Task details:
Copy every line from the material below that holds "images".

Information supplied: Begin

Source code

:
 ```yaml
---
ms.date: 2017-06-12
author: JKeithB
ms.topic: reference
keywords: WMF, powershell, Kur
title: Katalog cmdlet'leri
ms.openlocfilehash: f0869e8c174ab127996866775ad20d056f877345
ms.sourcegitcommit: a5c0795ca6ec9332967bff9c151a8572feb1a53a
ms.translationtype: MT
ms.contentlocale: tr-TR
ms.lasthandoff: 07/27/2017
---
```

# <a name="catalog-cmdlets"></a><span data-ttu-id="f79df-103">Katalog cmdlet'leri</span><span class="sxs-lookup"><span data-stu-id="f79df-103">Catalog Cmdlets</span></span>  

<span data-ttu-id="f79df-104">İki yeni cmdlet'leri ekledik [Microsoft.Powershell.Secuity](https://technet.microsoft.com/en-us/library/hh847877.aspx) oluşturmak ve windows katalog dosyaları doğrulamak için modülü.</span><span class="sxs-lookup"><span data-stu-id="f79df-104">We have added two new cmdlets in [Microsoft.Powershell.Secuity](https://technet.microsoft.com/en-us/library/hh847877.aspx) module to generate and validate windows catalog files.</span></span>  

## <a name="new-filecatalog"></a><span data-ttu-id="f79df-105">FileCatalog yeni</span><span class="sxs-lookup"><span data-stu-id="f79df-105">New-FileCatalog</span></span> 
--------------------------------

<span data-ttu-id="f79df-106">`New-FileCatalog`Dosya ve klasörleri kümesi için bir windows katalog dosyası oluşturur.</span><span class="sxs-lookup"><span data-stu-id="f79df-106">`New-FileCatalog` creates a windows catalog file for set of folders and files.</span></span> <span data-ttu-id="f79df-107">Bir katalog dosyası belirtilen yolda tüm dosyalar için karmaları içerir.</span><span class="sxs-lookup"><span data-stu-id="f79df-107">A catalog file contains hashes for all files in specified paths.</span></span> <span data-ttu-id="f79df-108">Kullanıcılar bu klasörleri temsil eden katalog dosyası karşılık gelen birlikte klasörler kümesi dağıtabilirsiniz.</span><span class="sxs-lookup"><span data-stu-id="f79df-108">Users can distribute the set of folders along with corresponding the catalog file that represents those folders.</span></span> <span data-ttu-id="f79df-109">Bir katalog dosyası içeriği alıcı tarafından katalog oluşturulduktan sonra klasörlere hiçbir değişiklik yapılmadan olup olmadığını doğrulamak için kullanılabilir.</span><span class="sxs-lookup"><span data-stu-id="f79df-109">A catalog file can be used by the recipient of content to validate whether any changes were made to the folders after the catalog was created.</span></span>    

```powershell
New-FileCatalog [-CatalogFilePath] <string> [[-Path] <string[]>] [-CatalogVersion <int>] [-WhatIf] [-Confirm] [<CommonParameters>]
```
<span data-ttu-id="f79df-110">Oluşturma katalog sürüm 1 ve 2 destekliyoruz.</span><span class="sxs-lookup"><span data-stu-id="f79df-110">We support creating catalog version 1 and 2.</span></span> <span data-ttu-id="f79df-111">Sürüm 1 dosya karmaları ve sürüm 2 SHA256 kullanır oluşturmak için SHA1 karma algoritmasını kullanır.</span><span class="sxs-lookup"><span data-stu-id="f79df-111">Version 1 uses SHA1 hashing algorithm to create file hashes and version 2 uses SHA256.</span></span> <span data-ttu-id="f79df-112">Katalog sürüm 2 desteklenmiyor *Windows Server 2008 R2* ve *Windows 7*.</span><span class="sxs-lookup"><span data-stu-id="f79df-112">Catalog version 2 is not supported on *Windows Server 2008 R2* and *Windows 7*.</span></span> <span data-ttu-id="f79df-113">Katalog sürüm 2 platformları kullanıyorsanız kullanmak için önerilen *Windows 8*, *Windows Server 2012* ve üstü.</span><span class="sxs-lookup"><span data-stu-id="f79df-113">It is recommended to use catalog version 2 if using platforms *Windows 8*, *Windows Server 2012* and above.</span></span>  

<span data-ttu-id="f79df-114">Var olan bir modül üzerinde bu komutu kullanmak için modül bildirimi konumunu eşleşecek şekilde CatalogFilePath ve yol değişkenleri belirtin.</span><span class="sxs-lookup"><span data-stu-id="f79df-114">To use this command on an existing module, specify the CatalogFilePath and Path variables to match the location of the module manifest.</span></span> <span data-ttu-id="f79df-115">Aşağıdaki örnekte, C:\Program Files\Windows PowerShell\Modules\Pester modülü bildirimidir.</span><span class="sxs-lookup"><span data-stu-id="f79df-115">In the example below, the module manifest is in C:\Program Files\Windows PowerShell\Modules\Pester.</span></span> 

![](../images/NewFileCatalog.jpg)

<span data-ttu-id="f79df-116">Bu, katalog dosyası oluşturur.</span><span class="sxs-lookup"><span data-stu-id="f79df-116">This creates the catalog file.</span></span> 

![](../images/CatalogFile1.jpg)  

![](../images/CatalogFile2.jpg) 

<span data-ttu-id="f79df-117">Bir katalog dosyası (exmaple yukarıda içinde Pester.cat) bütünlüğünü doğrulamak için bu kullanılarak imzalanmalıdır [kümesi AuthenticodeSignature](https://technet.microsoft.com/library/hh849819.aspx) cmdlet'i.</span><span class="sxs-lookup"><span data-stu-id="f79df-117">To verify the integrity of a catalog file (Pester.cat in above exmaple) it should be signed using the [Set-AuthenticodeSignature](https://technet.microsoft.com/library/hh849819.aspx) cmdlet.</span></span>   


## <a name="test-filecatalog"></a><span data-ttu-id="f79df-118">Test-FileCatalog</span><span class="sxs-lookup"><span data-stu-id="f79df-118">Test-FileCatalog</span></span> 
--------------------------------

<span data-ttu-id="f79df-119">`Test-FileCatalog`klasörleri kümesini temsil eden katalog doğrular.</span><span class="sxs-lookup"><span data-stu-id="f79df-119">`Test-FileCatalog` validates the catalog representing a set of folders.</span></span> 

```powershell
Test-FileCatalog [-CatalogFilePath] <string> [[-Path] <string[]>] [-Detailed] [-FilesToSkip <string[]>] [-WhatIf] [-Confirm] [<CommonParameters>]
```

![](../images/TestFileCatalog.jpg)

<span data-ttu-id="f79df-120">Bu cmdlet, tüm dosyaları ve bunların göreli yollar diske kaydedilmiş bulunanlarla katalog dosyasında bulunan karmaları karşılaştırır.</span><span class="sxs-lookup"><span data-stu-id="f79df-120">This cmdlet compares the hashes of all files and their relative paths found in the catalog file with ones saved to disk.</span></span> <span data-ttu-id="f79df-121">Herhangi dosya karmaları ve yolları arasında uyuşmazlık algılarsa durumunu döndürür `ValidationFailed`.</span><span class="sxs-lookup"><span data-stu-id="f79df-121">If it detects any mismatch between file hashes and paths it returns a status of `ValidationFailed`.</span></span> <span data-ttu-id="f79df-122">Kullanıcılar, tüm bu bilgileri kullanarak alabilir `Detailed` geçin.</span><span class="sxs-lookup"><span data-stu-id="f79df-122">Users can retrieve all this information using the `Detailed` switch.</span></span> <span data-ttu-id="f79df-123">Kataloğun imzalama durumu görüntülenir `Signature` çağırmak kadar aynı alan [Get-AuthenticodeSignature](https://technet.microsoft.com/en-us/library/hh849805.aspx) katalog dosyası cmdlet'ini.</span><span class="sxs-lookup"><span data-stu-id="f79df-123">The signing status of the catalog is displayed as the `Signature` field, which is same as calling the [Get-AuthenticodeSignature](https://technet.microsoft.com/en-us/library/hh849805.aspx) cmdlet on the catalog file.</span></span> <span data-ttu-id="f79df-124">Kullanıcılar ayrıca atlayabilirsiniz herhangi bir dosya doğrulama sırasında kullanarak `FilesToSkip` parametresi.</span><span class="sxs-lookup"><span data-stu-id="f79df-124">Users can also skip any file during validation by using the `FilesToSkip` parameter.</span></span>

Information supplied: End

Answer box:
![](../images/NewFileCatalog.jpg)
![](../images/CatalogFile1.jpg)  
![](../images/CatalogFile2.jpg) 
![](../images/TestFileCatalog.jpg)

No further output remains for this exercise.